(Recorded data)
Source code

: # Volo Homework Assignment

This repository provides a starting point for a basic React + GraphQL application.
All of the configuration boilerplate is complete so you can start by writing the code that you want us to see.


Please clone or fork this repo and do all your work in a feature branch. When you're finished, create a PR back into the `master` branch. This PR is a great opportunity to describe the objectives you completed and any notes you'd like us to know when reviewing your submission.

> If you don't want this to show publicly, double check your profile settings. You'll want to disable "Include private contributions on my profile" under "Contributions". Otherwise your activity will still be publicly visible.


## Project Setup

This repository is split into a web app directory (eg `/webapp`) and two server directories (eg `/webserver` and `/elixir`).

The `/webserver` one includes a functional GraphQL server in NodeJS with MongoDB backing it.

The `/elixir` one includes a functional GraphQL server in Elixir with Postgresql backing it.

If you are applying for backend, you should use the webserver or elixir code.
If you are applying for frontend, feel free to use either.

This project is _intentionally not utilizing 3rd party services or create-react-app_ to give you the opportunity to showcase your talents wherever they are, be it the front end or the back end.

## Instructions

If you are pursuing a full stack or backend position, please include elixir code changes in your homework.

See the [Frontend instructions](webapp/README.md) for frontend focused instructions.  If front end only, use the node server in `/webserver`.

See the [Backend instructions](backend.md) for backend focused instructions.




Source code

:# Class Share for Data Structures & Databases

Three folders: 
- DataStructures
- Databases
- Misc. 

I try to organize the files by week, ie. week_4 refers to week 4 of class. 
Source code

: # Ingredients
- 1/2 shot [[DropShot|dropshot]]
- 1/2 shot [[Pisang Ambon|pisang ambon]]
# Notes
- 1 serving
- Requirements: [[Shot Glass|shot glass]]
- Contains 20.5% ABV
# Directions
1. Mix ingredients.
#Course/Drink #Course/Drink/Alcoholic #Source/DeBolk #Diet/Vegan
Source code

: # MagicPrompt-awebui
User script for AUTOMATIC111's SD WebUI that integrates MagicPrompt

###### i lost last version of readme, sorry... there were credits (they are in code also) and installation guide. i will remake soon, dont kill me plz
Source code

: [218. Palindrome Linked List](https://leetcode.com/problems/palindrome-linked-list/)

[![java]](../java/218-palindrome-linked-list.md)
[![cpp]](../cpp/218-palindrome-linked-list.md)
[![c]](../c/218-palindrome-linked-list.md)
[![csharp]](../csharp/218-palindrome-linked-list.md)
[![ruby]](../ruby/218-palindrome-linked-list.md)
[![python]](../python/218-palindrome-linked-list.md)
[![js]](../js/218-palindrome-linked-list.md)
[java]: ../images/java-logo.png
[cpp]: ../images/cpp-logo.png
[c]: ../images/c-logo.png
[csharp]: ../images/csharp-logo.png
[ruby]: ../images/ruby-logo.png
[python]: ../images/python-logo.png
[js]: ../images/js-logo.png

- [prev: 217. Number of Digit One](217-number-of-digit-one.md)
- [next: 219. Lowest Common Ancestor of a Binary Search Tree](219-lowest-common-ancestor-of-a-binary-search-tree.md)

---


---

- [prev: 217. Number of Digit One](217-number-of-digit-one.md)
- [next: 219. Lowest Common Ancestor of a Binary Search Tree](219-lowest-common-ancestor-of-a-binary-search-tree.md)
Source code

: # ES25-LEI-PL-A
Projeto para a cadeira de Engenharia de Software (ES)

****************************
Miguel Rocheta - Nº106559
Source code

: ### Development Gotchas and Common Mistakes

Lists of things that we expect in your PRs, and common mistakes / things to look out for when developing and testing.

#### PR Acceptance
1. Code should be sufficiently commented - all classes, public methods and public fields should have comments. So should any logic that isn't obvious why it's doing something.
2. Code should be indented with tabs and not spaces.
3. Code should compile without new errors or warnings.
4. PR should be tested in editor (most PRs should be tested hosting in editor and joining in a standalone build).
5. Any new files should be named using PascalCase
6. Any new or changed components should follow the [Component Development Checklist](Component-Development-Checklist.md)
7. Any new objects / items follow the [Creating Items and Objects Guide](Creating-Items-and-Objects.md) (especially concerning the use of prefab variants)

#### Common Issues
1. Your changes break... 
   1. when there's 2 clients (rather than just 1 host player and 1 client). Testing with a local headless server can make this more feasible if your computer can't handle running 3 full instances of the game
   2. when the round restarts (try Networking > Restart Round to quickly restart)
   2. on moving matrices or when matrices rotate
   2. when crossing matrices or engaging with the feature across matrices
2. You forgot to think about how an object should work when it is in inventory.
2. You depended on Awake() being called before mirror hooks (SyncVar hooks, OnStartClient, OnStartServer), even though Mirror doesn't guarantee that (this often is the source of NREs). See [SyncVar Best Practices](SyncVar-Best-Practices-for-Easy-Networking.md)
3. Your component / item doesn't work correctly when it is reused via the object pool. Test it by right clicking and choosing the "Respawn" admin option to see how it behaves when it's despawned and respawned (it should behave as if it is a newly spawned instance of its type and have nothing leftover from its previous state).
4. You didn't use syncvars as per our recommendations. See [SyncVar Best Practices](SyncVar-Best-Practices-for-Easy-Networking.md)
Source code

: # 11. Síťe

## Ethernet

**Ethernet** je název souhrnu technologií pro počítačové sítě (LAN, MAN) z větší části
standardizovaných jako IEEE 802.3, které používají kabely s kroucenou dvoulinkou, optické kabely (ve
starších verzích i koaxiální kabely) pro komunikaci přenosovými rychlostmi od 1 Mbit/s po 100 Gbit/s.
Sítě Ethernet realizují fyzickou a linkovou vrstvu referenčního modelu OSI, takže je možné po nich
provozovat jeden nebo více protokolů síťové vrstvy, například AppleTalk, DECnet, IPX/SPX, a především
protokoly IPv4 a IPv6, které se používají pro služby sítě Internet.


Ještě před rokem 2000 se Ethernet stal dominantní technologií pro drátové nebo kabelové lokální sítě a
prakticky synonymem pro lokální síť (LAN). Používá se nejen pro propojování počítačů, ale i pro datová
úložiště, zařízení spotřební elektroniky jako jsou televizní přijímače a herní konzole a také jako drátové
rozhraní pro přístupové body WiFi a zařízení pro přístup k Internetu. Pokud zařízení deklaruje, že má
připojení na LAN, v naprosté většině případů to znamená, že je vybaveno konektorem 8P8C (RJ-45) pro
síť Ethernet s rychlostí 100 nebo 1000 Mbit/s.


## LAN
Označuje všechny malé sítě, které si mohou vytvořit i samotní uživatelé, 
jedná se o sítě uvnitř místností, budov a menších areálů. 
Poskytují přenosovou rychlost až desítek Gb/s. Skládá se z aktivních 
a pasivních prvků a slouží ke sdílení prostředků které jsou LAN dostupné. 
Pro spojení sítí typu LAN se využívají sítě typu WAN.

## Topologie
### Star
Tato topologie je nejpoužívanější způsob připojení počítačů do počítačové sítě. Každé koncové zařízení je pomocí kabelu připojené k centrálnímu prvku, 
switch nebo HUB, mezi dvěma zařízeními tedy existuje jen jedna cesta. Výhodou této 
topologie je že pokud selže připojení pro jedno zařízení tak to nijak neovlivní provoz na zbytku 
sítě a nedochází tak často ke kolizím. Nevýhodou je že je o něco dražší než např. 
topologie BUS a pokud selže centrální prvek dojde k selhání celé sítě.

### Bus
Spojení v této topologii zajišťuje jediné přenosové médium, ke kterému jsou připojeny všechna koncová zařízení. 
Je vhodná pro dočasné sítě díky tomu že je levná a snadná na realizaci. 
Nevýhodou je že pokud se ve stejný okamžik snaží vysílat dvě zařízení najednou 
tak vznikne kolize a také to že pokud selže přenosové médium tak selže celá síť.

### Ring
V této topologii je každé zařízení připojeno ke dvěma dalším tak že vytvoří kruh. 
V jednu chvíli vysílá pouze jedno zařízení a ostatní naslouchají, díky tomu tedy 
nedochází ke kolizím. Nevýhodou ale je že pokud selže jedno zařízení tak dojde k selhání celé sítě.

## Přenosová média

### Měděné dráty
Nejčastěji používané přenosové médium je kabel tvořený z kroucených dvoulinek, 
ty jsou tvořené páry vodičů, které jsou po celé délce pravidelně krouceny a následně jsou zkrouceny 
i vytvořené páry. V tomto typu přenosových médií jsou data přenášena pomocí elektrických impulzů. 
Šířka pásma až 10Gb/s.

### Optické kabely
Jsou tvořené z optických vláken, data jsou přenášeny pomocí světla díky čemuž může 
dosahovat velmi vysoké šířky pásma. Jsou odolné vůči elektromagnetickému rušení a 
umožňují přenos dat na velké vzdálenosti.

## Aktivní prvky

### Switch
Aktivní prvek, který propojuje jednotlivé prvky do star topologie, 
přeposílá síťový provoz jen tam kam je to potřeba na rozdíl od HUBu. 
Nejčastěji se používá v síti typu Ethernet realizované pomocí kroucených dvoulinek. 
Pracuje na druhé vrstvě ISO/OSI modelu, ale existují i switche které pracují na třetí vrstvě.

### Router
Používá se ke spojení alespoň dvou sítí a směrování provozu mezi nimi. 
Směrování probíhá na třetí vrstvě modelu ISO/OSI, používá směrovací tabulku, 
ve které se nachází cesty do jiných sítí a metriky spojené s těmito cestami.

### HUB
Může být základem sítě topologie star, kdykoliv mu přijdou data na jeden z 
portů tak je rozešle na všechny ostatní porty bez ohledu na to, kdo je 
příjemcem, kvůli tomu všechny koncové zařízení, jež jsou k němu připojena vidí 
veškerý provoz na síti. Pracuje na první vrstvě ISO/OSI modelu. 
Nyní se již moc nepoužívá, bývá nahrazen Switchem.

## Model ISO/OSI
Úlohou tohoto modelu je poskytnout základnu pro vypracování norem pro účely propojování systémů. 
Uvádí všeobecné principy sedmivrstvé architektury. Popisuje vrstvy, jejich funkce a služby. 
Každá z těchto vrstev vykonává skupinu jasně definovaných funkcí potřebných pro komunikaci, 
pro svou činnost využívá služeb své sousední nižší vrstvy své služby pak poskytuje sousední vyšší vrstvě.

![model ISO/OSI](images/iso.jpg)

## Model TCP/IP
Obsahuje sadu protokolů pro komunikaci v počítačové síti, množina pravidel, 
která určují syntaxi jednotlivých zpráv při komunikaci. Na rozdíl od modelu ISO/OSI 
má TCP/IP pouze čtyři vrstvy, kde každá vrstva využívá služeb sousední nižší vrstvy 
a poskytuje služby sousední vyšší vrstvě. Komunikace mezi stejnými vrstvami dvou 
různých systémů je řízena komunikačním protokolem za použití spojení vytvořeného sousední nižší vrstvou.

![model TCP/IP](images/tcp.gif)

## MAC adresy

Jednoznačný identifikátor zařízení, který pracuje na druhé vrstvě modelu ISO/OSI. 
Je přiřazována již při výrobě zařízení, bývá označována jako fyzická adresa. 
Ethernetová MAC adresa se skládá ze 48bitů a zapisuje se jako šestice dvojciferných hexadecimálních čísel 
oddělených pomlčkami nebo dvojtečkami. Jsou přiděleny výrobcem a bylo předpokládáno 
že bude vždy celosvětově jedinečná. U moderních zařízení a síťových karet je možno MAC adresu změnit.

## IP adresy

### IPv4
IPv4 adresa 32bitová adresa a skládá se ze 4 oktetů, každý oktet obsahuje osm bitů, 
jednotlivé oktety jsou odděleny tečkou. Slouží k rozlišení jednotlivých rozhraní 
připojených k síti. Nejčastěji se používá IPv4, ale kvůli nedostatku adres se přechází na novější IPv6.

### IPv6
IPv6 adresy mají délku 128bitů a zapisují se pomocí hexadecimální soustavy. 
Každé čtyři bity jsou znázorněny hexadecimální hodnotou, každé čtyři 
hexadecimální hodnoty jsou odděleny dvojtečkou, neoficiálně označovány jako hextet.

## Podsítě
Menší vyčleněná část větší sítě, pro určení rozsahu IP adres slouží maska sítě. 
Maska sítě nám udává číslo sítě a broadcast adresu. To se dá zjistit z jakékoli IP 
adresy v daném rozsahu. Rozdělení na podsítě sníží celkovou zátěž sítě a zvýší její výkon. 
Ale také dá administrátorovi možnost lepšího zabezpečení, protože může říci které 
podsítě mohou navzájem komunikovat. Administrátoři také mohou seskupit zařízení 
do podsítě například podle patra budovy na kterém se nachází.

§ Exercise:
Please transcribe exactly the lines above from the line that has "3. Code should" up to and including the line that has "## Ethernet"; no other line belongs in the answer.

§ Task result:
3. Code should compile without new errors or warnings.
4. PR should be tested in editor (most PRs should be tested hosting in editor and joining in a standalone build).
5. Any new files should be named using PascalCase
6. Any new or changed components should follow the [Component Development Checklist](Component-Development-Checklist.md)
7. Any new objects / items follow the [Creating Items and Objects Guide](Creating-Items-and-Objects.md) (especially concerning the use of prefab variants)

#### Common Issues
1. Your changes break... 
   1. when there's 2 clients (rather than just 1 host player and 1 client). Testing with a local headless server can make this more feasible if your computer can't handle running 3 full instances of the game
   2. when the round restarts (try Networking > Restart Round to quickly restart)
   2. on moving matrices or when matrices rotate
   2. when crossing matrices or engaging with the feature across matrices
2. You forgot to think about how an object should work when it is in inventory.
2. You depended on Awake() being called before mirror hooks (SyncVar hooks, OnStartClient, OnStartServer), even though Mirror doesn't guarantee that (this often is the source of NREs). See [SyncVar Best Practices](SyncVar-Best-Practices-for-Easy-Networking.md)
3. Your component / item doesn't work correctly when it is reused via the object pool. Test it by right clicking and choosing the "Respawn" admin option to see how it behaves when it's despawned and respawned (it should behave as if it is a newly spawned instance of its type and have nothing leftover from its previous state).
4. You didn't use syncvars as per our recommendations. See [SyncVar Best Practices](SyncVar-Best-Practices-for-Easy-Networking.md)
Source code

: # 11. Síťe

## Ethernet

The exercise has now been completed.